Moving your applications to the cloud is a great way to address cyber security threats faced today. Cloud vendors offer a wide range of security controls. It’s important to go into evaluating cloud vendors knowing your firm’s minimum-security requirements, and the universe of options available to you to better understand your risks specific to each application, service provided, and vendor.
There are essential capabilities and procedures your cloud provider should have to ensure your data is as secure as possible. There are also procedures your firm must establish to ensure that if technical malfunctions, cyber-attacks or human errors happen, your data is not exposed or if exposed, for the least amount of time possible. Using practice and matter management software as an example, here’s what should be considered when evaluating vendors.
Practice and matter management captures confidential client and matter details, including contact and financial information, proprietary data, processes and documents, and authentication credentials in cases where clients access a portal. From a data governance perspective, the cloud is absolutely the right place for this work, as it provides centralized storage and use of data, which limits the proliferation of confidential data outside the system and thus improves data control. Better control means financial reports, including compensation and profitability, no longer have to be emailed around. Wondering which executive assistants saw the details and who they will tell is a thing of the past; as is wondering who will mistakenly save reports with public viewing access in the document management system or shared drive.
Better control of your data also means more opportunities to utilize emerging artificial intelligent cloud services to improve upon your business practices and opportunities. Consistent contracts of the highest value to the client and improved customer engagement are two of the many benefits being realized by firms embracing data governance and AI. But with each of these opportunities brings additional risks to monitor.
Your cloud provider should be ISO27001, SOC1 and SOC2 certified, and be compliant with PCI-DSS, and HIPAA when applicable. Compliance with additional standards, including the Cloud Security Alliance (CSA) program, NIST, and FeDRAMP is preferred. For an idea of how far a cloud service provider can go to be secure and compliant, head on over to Amazon Compliance.
Managing risk cannot be left to your cloud vendors. The certifications and standards above are only relevant within each vendor’s parameters of securing your data within their environment. Once you inter-connect cloud services, for instance, to include multi-factor authentication, you must now ensure that the connectivity between the two services remains secure and understand the ramifications of an outage of any particular service on your cloud ecosystem. If your MFA provider has an outage, do you take the risk of allowing connections authenticated solely on username and password? What if the MFA vendor was targeted as part of a larger operation for the specific reason of forcing companies to let their guard down? Ask the question: What breaks and what risks do they present? Mapping out interdependencies and devising Plan B’s and C’s will uncover your risks so you can address them adequately and with clear intent.
Human Error and Malice
Ultimately, in the cloud or not, your data is in the control of your employees. Whether by error or intentionally, your employees are a conduit for data exfiltration. Your cloud vendor is not going to question your business practices related to sharing data with external parties. If an employee has the ability to setup an online folder to share content with a client incorrectly, resulting in general public access, you should have monitoring systems in place to track and correct access rights. If your email systems administrator can miss a step in her upgrade routine rendering MFA unnecessary to access email, you should have a system in place that will alert you to this anomaly.
Data Backup and Recoverability
Essential to data preservation is understanding the full extent of a cloud vendor’s data storage, backup, redundancy and business continuity plans. Insist on ongoing proof that data resides only where it should, is backed-up to disk, tape, and other media, and s successfully restored. They should also have proof that their Plan B’s and C’s are tested regularly. Questions to ask may include:
How long will it take to move people over to the DR system and is the account migration an automated or manual task?

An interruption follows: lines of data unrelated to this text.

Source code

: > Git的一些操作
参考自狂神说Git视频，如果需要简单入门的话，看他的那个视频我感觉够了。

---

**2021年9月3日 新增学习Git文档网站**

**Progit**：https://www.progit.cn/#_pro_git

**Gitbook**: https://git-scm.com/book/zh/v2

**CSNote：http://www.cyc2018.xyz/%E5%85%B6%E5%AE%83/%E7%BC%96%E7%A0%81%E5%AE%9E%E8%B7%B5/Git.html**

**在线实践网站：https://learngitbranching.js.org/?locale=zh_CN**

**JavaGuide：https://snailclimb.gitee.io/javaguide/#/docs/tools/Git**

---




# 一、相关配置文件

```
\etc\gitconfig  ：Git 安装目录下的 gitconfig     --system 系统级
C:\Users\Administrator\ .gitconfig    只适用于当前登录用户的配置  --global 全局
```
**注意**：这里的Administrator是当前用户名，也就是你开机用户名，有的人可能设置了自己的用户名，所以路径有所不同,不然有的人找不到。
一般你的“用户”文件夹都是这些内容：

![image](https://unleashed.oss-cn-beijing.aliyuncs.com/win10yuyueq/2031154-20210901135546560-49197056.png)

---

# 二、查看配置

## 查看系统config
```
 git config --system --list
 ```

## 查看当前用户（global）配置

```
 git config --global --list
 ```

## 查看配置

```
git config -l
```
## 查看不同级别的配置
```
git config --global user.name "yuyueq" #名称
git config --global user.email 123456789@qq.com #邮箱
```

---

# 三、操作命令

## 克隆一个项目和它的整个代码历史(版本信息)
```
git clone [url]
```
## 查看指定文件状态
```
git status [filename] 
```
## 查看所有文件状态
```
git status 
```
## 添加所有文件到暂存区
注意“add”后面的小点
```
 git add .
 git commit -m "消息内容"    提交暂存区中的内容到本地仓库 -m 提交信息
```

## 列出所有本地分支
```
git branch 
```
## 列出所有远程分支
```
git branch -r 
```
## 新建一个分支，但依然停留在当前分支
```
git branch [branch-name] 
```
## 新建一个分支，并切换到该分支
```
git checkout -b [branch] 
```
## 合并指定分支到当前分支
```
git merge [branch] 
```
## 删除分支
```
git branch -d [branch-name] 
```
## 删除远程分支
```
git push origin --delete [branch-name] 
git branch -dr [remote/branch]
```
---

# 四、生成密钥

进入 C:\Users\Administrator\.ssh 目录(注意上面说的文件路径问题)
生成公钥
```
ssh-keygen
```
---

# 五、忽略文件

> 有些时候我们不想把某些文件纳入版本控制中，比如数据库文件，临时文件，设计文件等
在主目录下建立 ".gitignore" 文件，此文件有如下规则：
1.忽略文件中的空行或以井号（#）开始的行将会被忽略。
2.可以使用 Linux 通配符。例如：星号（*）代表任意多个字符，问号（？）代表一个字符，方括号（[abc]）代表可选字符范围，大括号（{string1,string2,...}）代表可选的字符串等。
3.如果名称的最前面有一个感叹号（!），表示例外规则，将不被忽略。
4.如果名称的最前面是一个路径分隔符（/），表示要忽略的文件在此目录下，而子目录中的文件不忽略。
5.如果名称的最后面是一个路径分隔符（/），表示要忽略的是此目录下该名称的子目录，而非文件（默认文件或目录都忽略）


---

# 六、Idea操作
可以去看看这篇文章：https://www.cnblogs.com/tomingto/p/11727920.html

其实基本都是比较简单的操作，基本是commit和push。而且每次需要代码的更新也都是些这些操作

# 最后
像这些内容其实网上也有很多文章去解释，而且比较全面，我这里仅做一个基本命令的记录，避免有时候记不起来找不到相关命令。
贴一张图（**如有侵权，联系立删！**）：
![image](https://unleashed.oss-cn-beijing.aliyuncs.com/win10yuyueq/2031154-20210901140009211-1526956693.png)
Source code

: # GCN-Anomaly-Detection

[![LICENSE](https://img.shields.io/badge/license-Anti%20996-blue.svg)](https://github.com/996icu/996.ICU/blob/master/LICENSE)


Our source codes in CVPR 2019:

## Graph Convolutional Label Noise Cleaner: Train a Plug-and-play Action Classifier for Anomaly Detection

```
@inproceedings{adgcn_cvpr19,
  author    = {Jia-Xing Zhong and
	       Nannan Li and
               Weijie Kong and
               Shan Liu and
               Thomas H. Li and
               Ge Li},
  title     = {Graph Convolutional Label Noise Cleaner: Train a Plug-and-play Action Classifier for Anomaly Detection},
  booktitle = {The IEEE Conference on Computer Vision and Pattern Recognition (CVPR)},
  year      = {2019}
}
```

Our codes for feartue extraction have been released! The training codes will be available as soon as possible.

Where does your data reside, including on backup media, and what are the retention schedules? (If a firm is required to delete all data for a client, they must ensure it is done and be able to prove it to the client.)
If you currently utilize a cloud service without multi-factor authentication, stop reading this and contact someone who can effect this change quickly. Relying on a username and password to protect data is no longer an acceptable business practice. Just ask Deloite.
Effective cyber security is not accomplished by simply moving your data to a vendor with mature security measures. It requires data governance, training, and on-going process review and improvement. New technologies change the way people work; understanding these changes over time keeps your firm on the right track. If people begin working in undocumented ways, your firm risks governing and securing data effectively. The consequences are two-fold: you lose the data integrity that makes your products, reporting and analysis reliable, and you increase the opportunities of data exfiltration. Diligent management and monitoring of your business activities across service providers is essential to staying secure and competitive.
Time has never been better to get in the cloud. Data centralization and governance is a cornerstone of good cyber-security, and productivity enhancements are being realized every day. Getting to the cloud, however, requires more than signing up online. It should start with a conversation about your business strategies and risk-tolerance and continue through ongoing process improvements that ensure you know what data is there, who uses it and for what purpose, and how to govern it effectively over time.